### TASK GOAL
Only lines containing the string "verb" belong in the answer; copy all of them from the entries.

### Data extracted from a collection
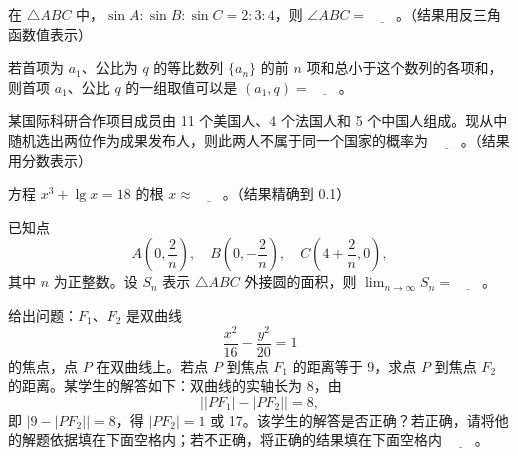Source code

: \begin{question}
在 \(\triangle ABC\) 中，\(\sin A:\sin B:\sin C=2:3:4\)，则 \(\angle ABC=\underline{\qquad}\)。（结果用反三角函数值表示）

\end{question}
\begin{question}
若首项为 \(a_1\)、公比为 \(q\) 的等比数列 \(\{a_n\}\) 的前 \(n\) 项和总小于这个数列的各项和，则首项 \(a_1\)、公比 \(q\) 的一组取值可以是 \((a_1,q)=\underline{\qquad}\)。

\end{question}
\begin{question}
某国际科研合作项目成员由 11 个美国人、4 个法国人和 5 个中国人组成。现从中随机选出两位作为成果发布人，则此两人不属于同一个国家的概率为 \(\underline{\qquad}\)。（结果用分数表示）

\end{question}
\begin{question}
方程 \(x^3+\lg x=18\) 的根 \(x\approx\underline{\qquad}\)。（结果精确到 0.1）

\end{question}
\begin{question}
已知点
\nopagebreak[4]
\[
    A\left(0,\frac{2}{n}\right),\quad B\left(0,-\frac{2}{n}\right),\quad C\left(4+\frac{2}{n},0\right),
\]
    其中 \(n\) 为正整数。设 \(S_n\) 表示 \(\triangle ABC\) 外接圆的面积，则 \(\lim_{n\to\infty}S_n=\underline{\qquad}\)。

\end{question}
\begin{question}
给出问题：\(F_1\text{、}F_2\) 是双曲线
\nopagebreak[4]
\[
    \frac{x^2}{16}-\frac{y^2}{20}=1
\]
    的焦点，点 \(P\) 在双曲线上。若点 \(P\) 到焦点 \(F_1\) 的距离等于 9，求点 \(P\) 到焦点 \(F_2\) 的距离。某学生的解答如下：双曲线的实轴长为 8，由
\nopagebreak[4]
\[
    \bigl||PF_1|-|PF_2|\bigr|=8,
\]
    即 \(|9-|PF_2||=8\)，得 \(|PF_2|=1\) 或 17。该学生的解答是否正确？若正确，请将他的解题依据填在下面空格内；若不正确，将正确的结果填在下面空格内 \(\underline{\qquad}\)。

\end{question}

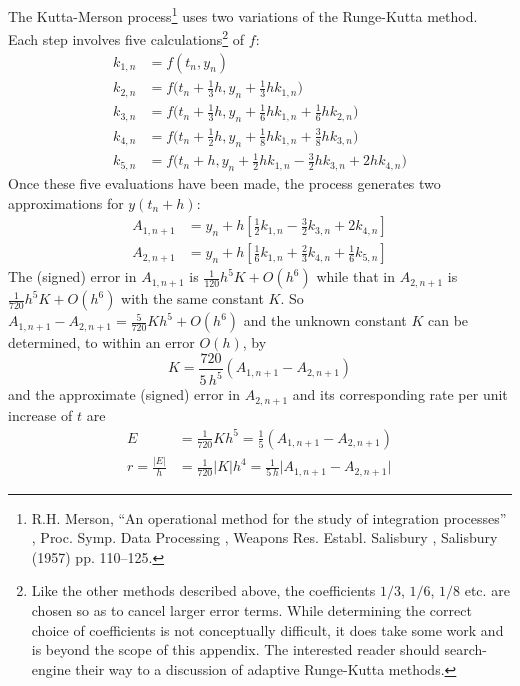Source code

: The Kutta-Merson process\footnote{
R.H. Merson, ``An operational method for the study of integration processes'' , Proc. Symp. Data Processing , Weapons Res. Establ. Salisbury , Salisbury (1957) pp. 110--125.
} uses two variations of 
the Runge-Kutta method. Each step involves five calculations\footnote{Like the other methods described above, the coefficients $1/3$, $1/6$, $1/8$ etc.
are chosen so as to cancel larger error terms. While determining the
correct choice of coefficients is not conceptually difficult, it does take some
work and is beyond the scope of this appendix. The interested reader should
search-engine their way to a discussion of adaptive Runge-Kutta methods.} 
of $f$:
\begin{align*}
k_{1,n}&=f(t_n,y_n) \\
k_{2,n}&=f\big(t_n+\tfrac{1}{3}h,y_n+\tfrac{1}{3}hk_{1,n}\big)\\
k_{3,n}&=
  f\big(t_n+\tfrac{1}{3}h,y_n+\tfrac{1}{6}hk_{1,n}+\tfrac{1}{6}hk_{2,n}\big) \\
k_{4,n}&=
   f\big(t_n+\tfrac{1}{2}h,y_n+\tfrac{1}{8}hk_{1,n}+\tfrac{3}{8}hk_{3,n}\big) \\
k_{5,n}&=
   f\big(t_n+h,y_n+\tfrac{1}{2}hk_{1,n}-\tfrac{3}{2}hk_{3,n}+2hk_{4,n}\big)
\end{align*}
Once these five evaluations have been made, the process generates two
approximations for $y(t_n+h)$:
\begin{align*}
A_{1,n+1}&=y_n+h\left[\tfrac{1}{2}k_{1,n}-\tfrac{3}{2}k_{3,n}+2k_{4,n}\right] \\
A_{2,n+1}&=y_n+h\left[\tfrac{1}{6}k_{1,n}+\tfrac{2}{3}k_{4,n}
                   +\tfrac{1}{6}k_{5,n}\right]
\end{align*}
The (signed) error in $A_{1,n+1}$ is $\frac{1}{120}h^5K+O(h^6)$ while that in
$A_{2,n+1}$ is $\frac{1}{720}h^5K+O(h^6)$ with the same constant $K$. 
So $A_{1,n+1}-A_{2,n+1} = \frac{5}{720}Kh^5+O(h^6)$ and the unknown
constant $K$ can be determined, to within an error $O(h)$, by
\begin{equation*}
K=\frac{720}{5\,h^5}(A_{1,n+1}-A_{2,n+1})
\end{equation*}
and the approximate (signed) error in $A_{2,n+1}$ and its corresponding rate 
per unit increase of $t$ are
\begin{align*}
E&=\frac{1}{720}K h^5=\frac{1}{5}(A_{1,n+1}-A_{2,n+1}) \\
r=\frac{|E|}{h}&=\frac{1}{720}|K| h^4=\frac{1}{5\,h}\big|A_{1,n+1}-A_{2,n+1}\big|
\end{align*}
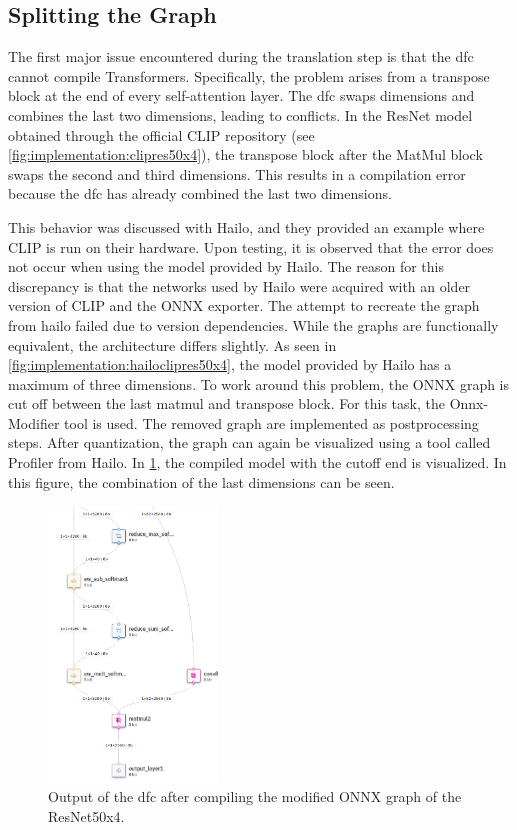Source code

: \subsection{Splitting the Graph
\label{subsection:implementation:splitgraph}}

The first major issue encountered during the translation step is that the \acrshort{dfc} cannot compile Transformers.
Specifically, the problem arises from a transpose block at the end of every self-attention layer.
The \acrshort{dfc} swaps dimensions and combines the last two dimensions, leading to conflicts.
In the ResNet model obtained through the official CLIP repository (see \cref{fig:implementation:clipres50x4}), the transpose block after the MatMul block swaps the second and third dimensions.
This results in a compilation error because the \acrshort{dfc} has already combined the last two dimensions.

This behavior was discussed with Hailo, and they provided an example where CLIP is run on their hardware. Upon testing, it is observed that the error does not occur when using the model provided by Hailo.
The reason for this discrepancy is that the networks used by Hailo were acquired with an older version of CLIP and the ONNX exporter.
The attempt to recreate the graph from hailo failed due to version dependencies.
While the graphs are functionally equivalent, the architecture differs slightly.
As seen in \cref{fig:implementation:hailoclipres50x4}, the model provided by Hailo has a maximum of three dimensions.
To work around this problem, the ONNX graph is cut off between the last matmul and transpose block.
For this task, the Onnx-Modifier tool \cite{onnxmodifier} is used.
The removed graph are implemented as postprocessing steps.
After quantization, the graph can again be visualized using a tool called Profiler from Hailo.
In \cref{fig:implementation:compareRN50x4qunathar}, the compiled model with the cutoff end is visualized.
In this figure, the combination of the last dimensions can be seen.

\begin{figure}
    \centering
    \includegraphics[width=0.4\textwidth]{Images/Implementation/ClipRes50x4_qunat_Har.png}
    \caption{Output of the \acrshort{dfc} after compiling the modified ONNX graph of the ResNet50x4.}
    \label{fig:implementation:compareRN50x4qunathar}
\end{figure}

---

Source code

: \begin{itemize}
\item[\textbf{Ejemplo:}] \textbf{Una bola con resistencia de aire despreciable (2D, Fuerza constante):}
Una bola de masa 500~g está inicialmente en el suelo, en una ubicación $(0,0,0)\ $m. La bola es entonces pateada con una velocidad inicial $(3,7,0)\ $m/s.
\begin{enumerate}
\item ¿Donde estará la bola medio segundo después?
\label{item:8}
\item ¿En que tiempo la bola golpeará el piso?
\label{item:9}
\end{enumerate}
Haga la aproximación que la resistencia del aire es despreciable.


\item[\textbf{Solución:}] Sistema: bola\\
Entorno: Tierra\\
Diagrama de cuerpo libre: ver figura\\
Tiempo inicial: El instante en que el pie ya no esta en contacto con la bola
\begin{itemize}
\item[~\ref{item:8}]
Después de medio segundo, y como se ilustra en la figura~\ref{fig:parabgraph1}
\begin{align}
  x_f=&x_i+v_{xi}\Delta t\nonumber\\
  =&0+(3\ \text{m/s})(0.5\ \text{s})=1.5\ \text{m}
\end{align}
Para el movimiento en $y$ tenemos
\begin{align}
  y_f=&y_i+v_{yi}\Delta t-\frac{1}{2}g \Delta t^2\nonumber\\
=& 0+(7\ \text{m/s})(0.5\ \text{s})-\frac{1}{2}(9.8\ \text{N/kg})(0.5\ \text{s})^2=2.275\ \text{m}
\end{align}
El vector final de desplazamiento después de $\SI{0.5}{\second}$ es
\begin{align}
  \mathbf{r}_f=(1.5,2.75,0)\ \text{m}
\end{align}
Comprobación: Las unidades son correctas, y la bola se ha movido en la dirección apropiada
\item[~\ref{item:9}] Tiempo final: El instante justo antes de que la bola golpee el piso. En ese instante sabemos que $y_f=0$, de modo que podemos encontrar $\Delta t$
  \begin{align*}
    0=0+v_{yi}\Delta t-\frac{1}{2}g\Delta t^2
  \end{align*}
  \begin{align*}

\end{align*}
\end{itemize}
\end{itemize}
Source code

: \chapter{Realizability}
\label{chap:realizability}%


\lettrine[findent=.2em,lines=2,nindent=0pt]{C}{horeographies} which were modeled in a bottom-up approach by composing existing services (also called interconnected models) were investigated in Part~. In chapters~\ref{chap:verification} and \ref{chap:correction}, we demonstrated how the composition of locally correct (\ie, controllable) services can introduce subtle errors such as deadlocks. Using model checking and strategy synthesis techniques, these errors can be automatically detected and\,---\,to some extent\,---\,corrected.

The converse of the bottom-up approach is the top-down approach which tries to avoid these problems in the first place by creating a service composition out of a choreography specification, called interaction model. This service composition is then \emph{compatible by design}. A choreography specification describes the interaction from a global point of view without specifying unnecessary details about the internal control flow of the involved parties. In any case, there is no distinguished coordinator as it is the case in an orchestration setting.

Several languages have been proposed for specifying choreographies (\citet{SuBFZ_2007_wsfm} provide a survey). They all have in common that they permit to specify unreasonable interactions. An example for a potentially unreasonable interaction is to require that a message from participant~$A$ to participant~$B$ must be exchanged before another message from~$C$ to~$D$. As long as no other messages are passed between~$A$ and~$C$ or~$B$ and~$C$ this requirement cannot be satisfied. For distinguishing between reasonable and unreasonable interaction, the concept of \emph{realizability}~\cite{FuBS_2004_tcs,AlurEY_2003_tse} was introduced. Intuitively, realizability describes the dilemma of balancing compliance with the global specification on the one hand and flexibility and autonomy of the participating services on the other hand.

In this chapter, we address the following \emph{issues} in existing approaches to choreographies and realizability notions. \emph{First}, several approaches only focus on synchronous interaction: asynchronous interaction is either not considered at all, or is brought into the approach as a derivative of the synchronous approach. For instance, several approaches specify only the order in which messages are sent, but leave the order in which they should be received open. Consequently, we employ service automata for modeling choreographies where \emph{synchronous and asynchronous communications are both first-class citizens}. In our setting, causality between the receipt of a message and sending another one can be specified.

--

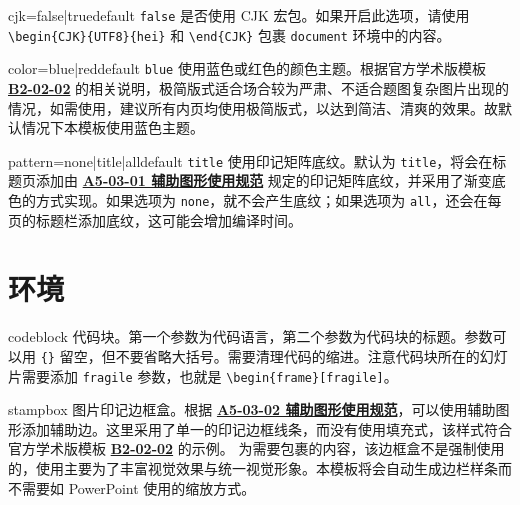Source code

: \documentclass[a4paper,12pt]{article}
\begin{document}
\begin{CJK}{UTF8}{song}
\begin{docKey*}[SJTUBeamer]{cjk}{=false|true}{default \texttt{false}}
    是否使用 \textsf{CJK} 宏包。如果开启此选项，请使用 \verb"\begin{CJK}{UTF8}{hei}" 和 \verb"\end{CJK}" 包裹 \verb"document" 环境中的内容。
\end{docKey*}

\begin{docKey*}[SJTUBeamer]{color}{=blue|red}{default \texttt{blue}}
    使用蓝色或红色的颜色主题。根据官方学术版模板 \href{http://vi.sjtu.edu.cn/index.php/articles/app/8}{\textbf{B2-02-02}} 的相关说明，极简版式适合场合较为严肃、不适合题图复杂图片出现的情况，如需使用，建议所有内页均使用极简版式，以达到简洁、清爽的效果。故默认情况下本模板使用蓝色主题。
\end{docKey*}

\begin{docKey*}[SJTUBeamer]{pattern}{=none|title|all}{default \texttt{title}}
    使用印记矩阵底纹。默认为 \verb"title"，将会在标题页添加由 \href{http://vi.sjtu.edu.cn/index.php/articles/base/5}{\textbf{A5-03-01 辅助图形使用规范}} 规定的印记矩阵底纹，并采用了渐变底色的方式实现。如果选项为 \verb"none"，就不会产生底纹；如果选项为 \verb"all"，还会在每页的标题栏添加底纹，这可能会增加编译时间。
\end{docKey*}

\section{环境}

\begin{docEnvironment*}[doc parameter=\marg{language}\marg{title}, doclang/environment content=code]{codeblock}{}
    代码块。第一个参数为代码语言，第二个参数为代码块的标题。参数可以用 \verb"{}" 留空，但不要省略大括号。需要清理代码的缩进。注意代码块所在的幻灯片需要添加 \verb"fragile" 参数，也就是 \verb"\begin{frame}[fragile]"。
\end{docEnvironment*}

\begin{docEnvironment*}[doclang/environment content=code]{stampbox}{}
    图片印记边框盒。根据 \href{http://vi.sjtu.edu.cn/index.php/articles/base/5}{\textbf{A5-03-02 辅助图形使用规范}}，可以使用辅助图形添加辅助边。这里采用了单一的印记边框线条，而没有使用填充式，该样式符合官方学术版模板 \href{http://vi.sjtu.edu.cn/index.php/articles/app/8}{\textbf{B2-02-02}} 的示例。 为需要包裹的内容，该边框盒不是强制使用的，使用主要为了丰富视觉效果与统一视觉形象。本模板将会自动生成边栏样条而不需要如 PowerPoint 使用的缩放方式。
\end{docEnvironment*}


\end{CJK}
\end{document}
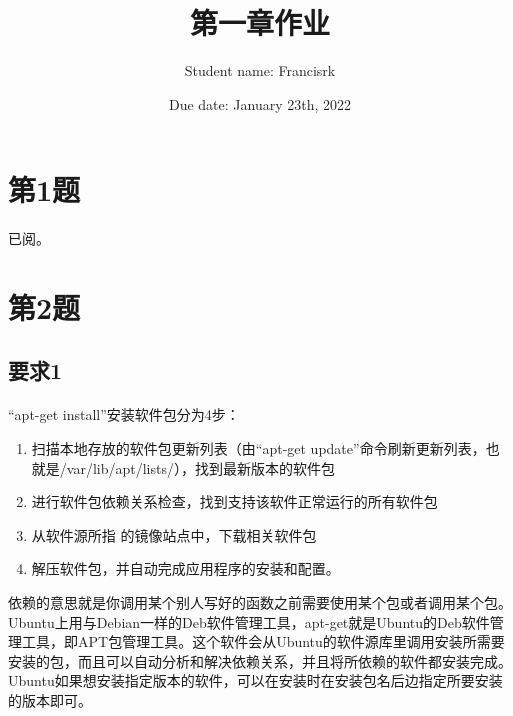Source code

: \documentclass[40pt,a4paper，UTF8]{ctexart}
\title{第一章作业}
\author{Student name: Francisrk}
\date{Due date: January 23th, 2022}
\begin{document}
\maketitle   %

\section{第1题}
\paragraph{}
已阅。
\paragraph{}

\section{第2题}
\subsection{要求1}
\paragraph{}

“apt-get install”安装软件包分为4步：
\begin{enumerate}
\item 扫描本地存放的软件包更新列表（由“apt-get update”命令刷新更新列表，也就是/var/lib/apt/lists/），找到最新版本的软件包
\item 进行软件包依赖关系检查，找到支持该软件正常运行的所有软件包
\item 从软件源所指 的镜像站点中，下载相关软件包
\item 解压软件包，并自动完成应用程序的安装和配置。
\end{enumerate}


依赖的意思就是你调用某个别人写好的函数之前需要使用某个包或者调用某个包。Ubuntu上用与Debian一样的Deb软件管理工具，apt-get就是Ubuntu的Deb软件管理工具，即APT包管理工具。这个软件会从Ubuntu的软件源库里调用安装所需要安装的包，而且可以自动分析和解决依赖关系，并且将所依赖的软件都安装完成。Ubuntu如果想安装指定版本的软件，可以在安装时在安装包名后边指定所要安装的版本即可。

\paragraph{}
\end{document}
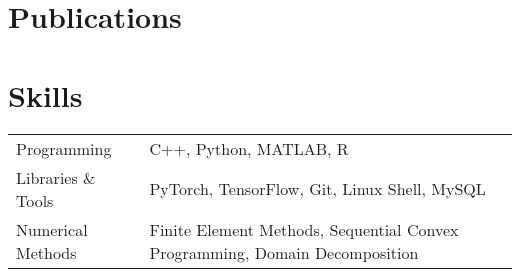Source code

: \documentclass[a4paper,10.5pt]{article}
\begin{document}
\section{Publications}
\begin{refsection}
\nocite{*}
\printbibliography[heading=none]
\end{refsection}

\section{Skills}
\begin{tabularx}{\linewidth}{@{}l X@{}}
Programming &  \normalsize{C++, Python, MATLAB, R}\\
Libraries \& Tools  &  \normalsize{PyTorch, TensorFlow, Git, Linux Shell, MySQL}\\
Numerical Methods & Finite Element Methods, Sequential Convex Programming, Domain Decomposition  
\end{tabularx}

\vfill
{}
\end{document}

### RESULT BELOW
    是否使用 \textsf{CJK} 宏包。如果开启此选项，请使用 \verb"\begin{CJK}{UTF8}{hei}" 和 \verb"\end{CJK}" 包裹 \verb"document" 环境中的内容。
    使用印记矩阵底纹。默认为 \verb"title"，将会在标题页添加由 \href{http://vi.sjtu.edu.cn/index.php/articles/base/5}{\textbf{A5-03-01 辅助图形使用规范}} 规定的印记矩阵底纹，并采用了渐变底色的方式实现。如果选项为 \verb"none"，就不会产生底纹；如果选项为 \verb"all"，还会在每页的标题栏添加底纹，这可能会增加编译时间。
    代码块。第一个参数为代码语言，第二个参数为代码块的标题。参数可以用 \verb"{}" 留空，但不要省略大括号。需要清理代码的缩进。注意代码块所在的幻灯片需要添加 \verb"fragile" 参数，也就是 \verb"\begin{frame}[fragile]"。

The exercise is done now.